(PROBLEM STATEMENT):
Please output every record below exactly as written, leaving out any pictures.

(Dataset entries):
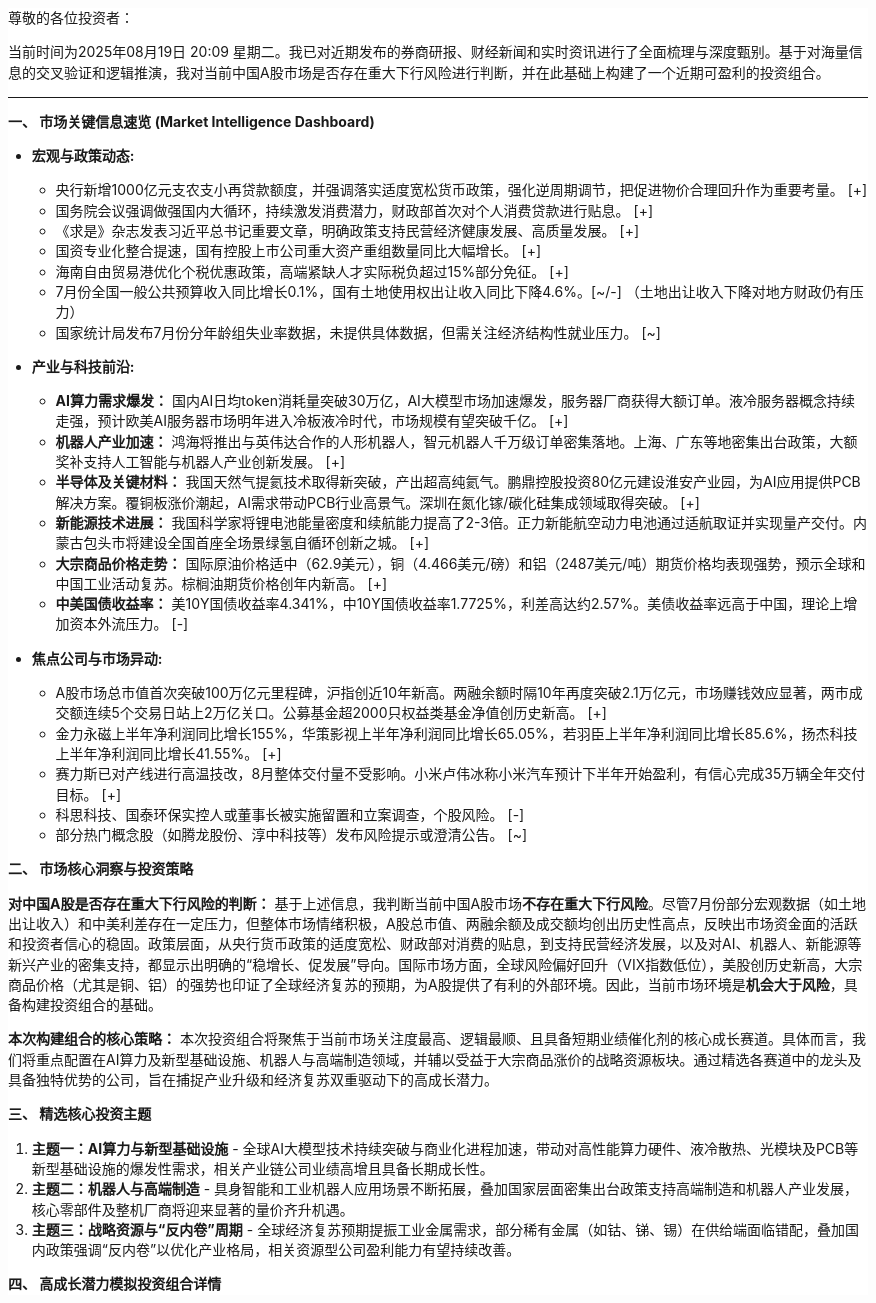 尊敬的各位投资者：

当前时间为2025年08月19日 20:09 星期二。我已对近期发布的券商研报、财经新闻和实时资讯进行了全面梳理与深度甄别。基于对海量信息的交叉验证和逻辑推演，我对当前中国A股市场是否存在重大下行风险进行判断，并在此基础上构建了一个近期可盈利的投资组合。

---

**一、 市场关键信息速览 (Market Intelligence Dashboard)**

*   **宏观与政策动态:**
    *   央行新增1000亿元支农支小再贷款额度，并强调落实适度宽松货币政策，强化逆周期调节，把促进物价合理回升作为重要考量。 [+]
    *   国务院会议强调做强国内大循环，持续激发消费潜力，财政部首次对个人消费贷款进行贴息。 [+]
    *   《求是》杂志发表习近平总书记重要文章，明确政策支持民营经济健康发展、高质量发展。 [+]
    *   国资专业化整合提速，国有控股上市公司重大资产重组数量同比大幅增长。 [+]
    *   海南自由贸易港优化个税优惠政策，高端紧缺人才实际税负超过15%部分免征。 [+]
    *   7月份全国一般公共预算收入同比增长0.1%，国有土地使用权出让收入同比下降4.6%。[~/-] （土地出让收入下降对地方财政仍有压力）
    *   国家统计局发布7月份分年龄组失业率数据，未提供具体数据，但需关注经济结构性就业压力。 [~]

*   **产业与科技前沿:**
    *   **AI算力需求爆发：** 国内AI日均token消耗量突破30万亿，AI大模型市场加速爆发，服务器厂商获得大额订单。液冷服务器概念持续走强，预计欧美AI服务器市场明年进入冷板液冷时代，市场规模有望突破千亿。 [+]
    *   **机器人产业加速：** 鸿海将推出与英伟达合作的人形机器人，智元机器人千万级订单密集落地。上海、广东等地密集出台政策，大额奖补支持人工智能与机器人产业创新发展。 [+]
    *   **半导体及关键材料：** 我国天然气提氦技术取得新突破，产出超高纯氦气。鹏鼎控股投资80亿元建设淮安产业园，为AI应用提供PCB解决方案。覆铜板涨价潮起，AI需求带动PCB行业高景气。深圳在氮化镓/碳化硅集成领域取得突破。 [+]
    *   **新能源技术进展：** 我国科学家将锂电池能量密度和续航能力提高了2-3倍。正力新能航空动力电池通过适航取证并实现量产交付。内蒙古包头市将建设全国首座全场景绿氢自循环创新之城。 [+]
    *   **大宗商品价格走势：** 国际原油价格适中（62.9美元），铜（4.466美元/磅）和铝（2487美元/吨）期货价格均表现强势，预示全球和中国工业活动复苏。棕榈油期货价格创年内新高。 [+]
    *   **中美国债收益率：** 美10Y国债收益率4.341%，中10Y国债收益率1.7725%，利差高达约2.57%。美债收益率远高于中国，理论上增加资本外流压力。 [-]

*   **焦点公司与市场异动:**
    *   A股市场总市值首次突破100万亿元里程碑，沪指创近10年新高。两融余额时隔10年再度突破2.1万亿元，市场赚钱效应显著，两市成交额连续5个交易日站上2万亿关口。公募基金超2000只权益类基金净值创历史新高。 [+]
    *   金力永磁上半年净利润同比增长155%，华策影视上半年净利润同比增长65.05%，若羽臣上半年净利润同比增长85.6%，扬杰科技上半年净利润同比增长41.55%。 [+]
    *   赛力斯已对产线进行高温技改，8月整体交付量不受影响。小米卢伟冰称小米汽车预计下半年开始盈利，有信心完成35万辆全年交付目标。 [+]
    *   科思科技、国泰环保实控人或董事长被实施留置和立案调查，个股风险。 [-]
    *   部分热门概念股（如腾龙股份、淳中科技等）发布风险提示或澄清公告。 [~]

**二、 市场核心洞察与投资策略**

**对中国A股是否存在重大下行风险的判断：** 基于上述信息，我判断当前中国A股市场**不存在重大下行风险**。尽管7月份部分宏观数据（如土地出让收入）和中美利差存在一定压力，但整体市场情绪积极，A股总市值、两融余额及成交额均创出历史性高点，反映出市场资金面的活跃和投资者信心的稳固。政策层面，从央行货币政策的适度宽松、财政部对消费的贴息，到支持民营经济发展，以及对AI、机器人、新能源等新兴产业的密集支持，都显示出明确的“稳增长、促发展”导向。国际市场方面，全球风险偏好回升（VIX指数低位），美股创历史新高，大宗商品价格（尤其是铜、铝）的强势也印证了全球经济复苏的预期，为A股提供了有利的外部环境。因此，当前市场环境是**机会大于风险**，具备构建投资组合的基础。

**本次构建组合的核心策略：** 本次投资组合将聚焦于当前市场关注度最高、逻辑最顺、且具备短期业绩催化剂的核心成长赛道。具体而言，我们将重点配置在AI算力及新型基础设施、机器人与高端制造领域，并辅以受益于大宗商品涨价的战略资源板块。通过精选各赛道中的龙头及具备独特优势的公司，旨在捕捉产业升级和经济复苏双重驱动下的高成长潜力。

**三、 精选核心投资主题**

1.  **主题一：AI算力与新型基础设施** - 全球AI大模型技术持续突破与商业化进程加速，带动对高性能算力硬件、液冷散热、光模块及PCB等新型基础设施的爆发性需求，相关产业链公司业绩高增且具备长期成长性。
2.  **主题二：机器人与高端制造** - 具身智能和工业机器人应用场景不断拓展，叠加国家层面密集出台政策支持高端制造和机器人产业发展，核心零部件及整机厂商将迎来显著的量价齐升机遇。
3.  **主题三：战略资源与“反内卷”周期** - 全球经济复苏预期提振工业金属需求，部分稀有金属（如钴、锑、锡）在供给端面临错配，叠加国内政策强调“反内卷”以优化产业格局，相关资源型公司盈利能力有望持续改善。

**四、 高成长潜力模拟投资组合详情**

(RESULT OF THE EXERCISE):
 尊敬的各位投资者：

当前时间为2025年08月19日 20:09 星期二。我已对近期发布的券商研报、财经新闻和实时资讯进行了全面梳理与深度甄别。基于对海量信息的交叉验证和逻辑推演，我对当前中国A股市场是否存在重大下行风险进行判断，并在此基础上构建了一个近期可盈利的投资组合。

---

**一、 市场关键信息速览 (Market Intelligence Dashboard)**

*   **宏观与政策动态:**
    *   央行新增1000亿元支农支小再贷款额度，并强调落实适度宽松货币政策，强化逆周期调节，把促进物价合理回升作为重要考量。 [+]
    *   国务院会议强调做强国内大循环，持续激发消费潜力，财政部首次对个人消费贷款进行贴息。 [+]
    *   《求是》杂志发表习近平总书记重要文章，明确政策支持民营经济健康发展、高质量发展。 [+]
    *   国资专业化整合提速，国有控股上市公司重大资产重组数量同比大幅增长。 [+]
    *   海南自由贸易港优化个税优惠政策，高端紧缺人才实际税负超过15%部分免征。 [+]
    *   7月份全国一般公共预算收入同比增长0.1%，国有土地使用权出让收入同比下降4.6%。[~/-] （土地出让收入下降对地方财政仍有压力）
    *   国家统计局发布7月份分年龄组失业率数据，未提供具体数据，但需关注经济结构性就业压力。 [~]

*   **产业与科技前沿:**
    *   **AI算力需求爆发：** 国内AI日均token消耗量突破30万亿，AI大模型市场加速爆发，服务器厂商获得大额订单。液冷服务器概念持续走强，预计欧美AI服务器市场明年进入冷板液冷时代，市场规模有望突破千亿。 [+]
    *   **机器人产业加速：** 鸿海将推出与英伟达合作的人形机器人，智元机器人千万级订单密集落地。上海、广东等地密集出台政策，大额奖补支持人工智能与机器人产业创新发展。 [+]
    *   **半导体及关键材料：** 我国天然气提氦技术取得新突破，产出超高纯氦气。鹏鼎控股投资80亿元建设淮安产业园，为AI应用提供PCB解决方案。覆铜板涨价潮起，AI需求带动PCB行业高景气。深圳在氮化镓/碳化硅集成领域取得突破。 [+]
    *   **新能源技术进展：** 我国科学家将锂电池能量密度和续航能力提高了2-3倍。正力新能航空动力电池通过适航取证并实现量产交付。内蒙古包头市将建设全国首座全场景绿氢自循环创新之城。 [+]
    *   **大宗商品价格走势：** 国际原油价格适中（62.9美元），铜（4.466美元/磅）和铝（2487美元/吨）期货价格均表现强势，预示全球和中国工业活动复苏。棕榈油期货价格创年内新高。 [+]
    *   **中美国债收益率：** 美10Y国债收益率4.341%，中10Y国债收益率1.7725%，利差高达约2.57%。美债收益率远高于中国，理论上增加资本外流压力。 [-]

*   **焦点公司与市场异动:**
    *   A股市场总市值首次突破100万亿元里程碑，沪指创近10年新高。两融余额时隔10年再度突破2.1万亿元，市场赚钱效应显著，两市成交额连续5个交易日站上2万亿关口。公募基金超2000只权益类基金净值创历史新高。 [+]
    *   金力永磁上半年净利润同比增长155%，华策影视上半年净利润同比增长65.05%，若羽臣上半年净利润同比增长85.6%，扬杰科技上半年净利润同比增长41.55%。 [+]
    *   赛力斯已对产线进行高温技改，8月整体交付量不受影响。小米卢伟冰称小米汽车预计下半年开始盈利，有信心完成35万辆全年交付目标。 [+]
    *   科思科技、国泰环保实控人或董事长被实施留置和立案调查，个股风险。 [-]
    *   部分热门概念股（如腾龙股份、淳中科技等）发布风险提示或澄清公告。 [~]

**二、 市场核心洞察与投资策略**

**对中国A股是否存在重大下行风险的判断：** 基于上述信息，我判断当前中国A股市场**不存在重大下行风险**。尽管7月份部分宏观数据（如土地出让收入）和中美利差存在一定压力，但整体市场情绪积极，A股总市值、两融余额及成交额均创出历史性高点，反映出市场资金面的活跃和投资者信心的稳固。政策层面，从央行货币政策的适度宽松、财政部对消费的贴息，到支持民营经济发展，以及对AI、机器人、新能源等新兴产业的密集支持，都显示出明确的“稳增长、促发展”导向。国际市场方面，全球风险偏好回升（VIX指数低位），美股创历史新高，大宗商品价格（尤其是铜、铝）的强势也印证了全球经济复苏的预期，为A股提供了有利的外部环境。因此，当前市场环境是**机会大于风险**，具备构建投资组合的基础。

**本次构建组合的核心策略：** 本次投资组合将聚焦于当前市场关注度最高、逻辑最顺、且具备短期业绩催化剂的核心成长赛道。具体而言，我们将重点配置在AI算力及新型基础设施、机器人与高端制造领域，并辅以受益于大宗商品涨价的战略资源板块。通过精选各赛道中的龙头及具备独特优势的公司，旨在捕捉产业升级和经济复苏双重驱动下的高成长潜力。

**三、 精选核心投资主题**

1.  **主题一：AI算力与新型基础设施** - 全球AI大模型技术持续突破与商业化进程加速，带动对高性能算力硬件、液冷散热、光模块及PCB等新型基础设施的爆发性需求，相关产业链公司业绩高增且具备长期成长性。
2.  **主题二：机器人与高端制造** - 具身智能和工业机器人应用场景不断拓展，叠加国家层面密集出台政策支持高端制造和机器人产业发展，核心零部件及整机厂商将迎来显著的量价齐升机遇。
3.  **主题三：战略资源与“反内卷”周期** - 全球经济复苏预期提振工业金属需求，部分稀有金属（如钴、锑、锡）在供给端面临错配，叠加国内政策强调“反内卷”以优化产业格局，相关资源型公司盈利能力有望持续改善。

**四、 高成长潜力模拟投资组合详情**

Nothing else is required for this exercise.